* **WORK INSTRUCTION**
Using the data below, report how many lines hold the word "beans". Include nothing else in the reply.

----------

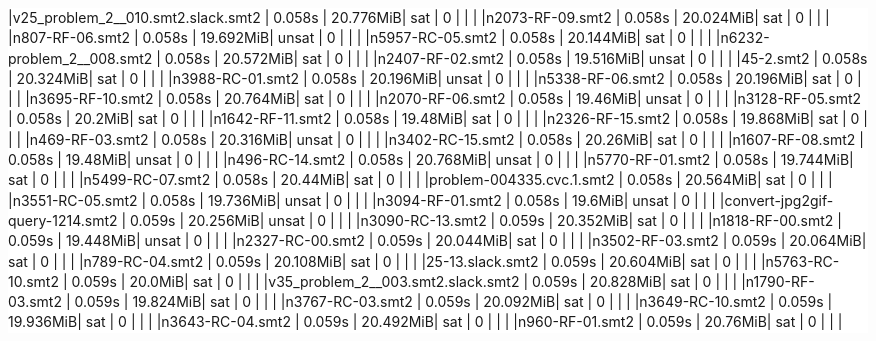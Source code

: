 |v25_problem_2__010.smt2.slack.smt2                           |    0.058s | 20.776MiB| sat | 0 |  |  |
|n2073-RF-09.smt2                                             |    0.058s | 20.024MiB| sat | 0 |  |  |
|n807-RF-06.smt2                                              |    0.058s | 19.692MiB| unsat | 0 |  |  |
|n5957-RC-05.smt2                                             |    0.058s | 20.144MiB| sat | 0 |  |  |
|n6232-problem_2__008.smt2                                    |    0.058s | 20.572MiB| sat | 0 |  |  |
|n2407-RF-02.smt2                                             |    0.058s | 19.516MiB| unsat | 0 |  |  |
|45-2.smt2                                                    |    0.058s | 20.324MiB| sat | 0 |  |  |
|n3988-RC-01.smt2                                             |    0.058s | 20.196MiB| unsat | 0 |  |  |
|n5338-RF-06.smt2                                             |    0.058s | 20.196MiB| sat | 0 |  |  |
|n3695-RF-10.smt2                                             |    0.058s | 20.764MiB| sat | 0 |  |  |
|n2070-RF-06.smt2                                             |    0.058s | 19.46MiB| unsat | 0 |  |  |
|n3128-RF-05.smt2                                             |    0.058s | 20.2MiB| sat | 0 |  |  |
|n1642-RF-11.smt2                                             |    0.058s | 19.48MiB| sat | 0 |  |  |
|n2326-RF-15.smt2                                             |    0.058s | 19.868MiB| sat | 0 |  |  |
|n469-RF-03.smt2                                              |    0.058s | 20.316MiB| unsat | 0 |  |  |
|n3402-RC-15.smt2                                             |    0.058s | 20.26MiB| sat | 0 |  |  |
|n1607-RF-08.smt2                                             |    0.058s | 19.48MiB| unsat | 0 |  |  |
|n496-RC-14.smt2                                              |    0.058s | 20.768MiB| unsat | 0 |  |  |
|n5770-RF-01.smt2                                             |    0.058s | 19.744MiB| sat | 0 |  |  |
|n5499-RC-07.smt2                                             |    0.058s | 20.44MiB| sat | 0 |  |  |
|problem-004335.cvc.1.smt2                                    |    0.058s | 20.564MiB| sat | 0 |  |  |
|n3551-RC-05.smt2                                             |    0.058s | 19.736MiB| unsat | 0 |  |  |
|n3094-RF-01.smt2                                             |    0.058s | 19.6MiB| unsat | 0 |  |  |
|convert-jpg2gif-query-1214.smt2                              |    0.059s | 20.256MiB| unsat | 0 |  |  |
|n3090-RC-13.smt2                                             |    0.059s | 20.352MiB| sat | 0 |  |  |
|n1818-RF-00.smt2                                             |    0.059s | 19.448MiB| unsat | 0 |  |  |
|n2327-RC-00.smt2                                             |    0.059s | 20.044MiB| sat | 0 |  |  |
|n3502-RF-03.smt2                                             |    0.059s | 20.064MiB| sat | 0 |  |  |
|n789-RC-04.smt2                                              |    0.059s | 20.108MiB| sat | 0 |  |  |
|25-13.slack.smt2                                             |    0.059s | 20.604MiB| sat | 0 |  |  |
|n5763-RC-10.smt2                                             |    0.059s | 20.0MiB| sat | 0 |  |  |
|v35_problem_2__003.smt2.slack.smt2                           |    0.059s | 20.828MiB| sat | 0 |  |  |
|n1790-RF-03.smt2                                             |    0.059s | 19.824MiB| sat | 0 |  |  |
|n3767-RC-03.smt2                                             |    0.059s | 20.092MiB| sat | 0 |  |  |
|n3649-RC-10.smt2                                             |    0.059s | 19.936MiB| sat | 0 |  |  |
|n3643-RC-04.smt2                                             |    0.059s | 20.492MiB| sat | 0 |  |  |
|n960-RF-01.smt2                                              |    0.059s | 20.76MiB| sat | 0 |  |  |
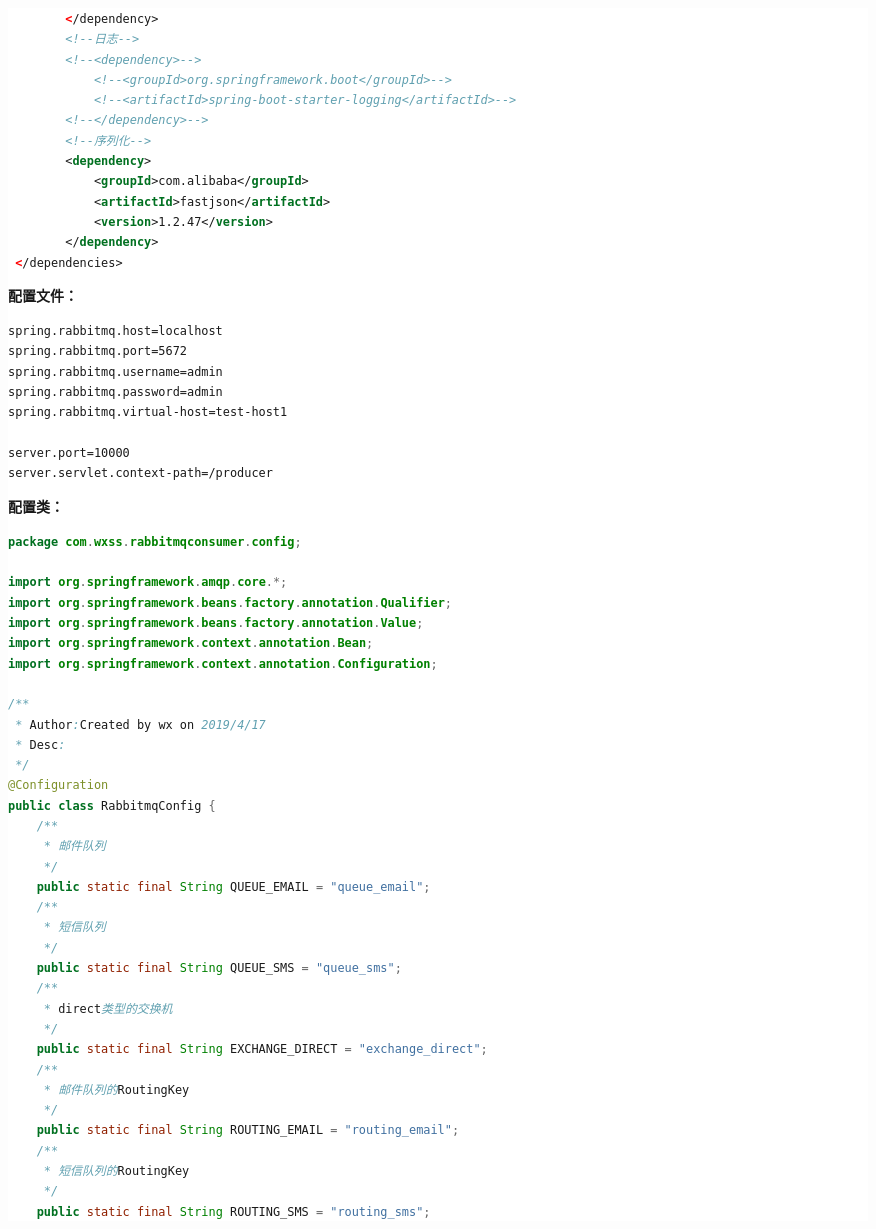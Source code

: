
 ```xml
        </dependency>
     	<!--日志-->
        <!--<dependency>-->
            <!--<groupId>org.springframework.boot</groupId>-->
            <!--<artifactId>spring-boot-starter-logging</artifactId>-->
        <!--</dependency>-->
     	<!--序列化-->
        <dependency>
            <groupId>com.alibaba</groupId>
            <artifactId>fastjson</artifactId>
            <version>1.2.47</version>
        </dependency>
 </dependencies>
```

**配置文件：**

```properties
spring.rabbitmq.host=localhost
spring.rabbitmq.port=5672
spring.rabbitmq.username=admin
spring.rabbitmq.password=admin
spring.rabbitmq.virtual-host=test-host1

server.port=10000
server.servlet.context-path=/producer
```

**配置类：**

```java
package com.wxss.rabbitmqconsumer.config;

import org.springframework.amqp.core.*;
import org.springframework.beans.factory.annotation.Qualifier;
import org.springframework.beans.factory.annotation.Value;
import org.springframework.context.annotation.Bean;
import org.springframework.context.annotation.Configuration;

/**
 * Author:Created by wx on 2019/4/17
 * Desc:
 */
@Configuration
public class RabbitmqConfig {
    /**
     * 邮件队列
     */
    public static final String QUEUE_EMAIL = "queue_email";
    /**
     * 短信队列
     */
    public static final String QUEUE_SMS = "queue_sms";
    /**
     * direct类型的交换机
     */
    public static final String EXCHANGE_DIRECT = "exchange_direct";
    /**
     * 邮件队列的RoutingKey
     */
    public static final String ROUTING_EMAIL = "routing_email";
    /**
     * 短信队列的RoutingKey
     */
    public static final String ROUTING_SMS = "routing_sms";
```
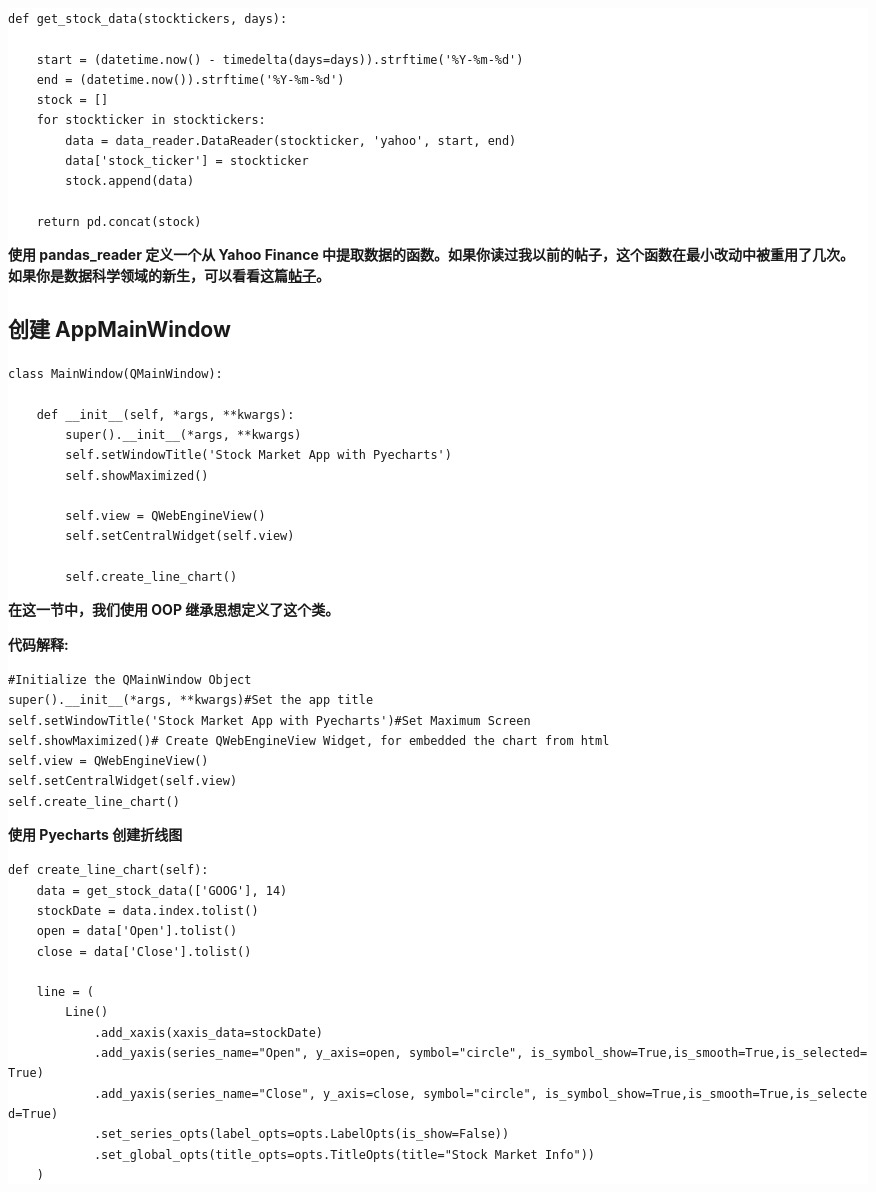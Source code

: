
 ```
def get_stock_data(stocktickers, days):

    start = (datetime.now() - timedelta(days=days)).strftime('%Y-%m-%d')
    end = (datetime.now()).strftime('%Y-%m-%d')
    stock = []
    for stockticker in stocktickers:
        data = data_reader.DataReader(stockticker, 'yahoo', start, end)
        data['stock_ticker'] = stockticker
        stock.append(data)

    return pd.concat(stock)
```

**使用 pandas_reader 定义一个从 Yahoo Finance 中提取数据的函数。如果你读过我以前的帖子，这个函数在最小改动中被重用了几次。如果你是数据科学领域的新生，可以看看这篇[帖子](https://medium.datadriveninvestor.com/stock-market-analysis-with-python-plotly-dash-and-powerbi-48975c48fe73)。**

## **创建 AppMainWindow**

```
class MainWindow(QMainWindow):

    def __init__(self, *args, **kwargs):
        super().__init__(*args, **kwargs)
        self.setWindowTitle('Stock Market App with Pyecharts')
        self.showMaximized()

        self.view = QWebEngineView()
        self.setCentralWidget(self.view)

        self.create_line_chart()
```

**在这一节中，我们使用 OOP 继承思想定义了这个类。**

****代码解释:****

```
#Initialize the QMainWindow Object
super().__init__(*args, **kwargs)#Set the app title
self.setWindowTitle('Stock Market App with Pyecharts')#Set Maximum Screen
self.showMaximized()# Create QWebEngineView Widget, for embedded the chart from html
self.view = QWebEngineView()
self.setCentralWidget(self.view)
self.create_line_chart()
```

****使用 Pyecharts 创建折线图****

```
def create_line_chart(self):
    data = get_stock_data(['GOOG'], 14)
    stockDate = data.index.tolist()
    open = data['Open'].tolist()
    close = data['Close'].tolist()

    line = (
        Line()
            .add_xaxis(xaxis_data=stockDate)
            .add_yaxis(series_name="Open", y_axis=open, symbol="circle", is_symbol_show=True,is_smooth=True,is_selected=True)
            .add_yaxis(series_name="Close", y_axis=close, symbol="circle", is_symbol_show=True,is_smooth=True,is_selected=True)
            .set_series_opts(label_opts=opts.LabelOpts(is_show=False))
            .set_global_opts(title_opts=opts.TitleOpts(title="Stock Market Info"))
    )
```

----------

* **EXPECTED ANSWER**
2